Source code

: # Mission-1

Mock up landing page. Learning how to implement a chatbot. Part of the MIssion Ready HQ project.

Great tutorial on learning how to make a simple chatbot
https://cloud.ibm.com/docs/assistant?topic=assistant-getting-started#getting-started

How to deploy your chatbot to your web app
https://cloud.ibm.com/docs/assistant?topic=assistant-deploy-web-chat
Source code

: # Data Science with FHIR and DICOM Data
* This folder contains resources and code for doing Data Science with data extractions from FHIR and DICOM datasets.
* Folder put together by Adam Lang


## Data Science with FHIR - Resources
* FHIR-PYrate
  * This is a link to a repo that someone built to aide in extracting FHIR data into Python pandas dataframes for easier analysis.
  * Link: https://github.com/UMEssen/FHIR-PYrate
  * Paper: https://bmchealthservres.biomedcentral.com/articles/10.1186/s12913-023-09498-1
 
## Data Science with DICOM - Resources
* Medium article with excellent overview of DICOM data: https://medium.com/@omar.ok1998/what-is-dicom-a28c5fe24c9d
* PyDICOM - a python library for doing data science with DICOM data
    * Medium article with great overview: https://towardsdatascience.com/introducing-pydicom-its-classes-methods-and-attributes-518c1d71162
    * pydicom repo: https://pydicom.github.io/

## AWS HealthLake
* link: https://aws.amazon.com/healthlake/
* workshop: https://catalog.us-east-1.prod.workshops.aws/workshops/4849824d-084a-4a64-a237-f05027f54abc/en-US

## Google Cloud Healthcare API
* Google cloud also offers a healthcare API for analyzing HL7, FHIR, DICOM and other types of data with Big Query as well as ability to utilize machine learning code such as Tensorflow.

* * *

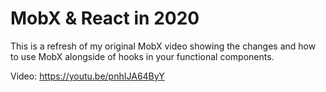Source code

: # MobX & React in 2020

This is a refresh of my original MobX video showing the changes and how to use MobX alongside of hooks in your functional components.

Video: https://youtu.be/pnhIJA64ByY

# WORK TO COMPLETE
Copy out, word for word, the part of the entries above that begins at the line with "## Data Science with DICOM - Resources" and ends at the line with "with DICOM data", including both.

# ANSWER FOR THE TASK
## Data Science with DICOM - Resources
* Medium article with excellent overview of DICOM data: https://medium.com/@omar.ok1998/what-is-dicom-a28c5fe24c9d
* PyDICOM - a python library for doing data science with DICOM data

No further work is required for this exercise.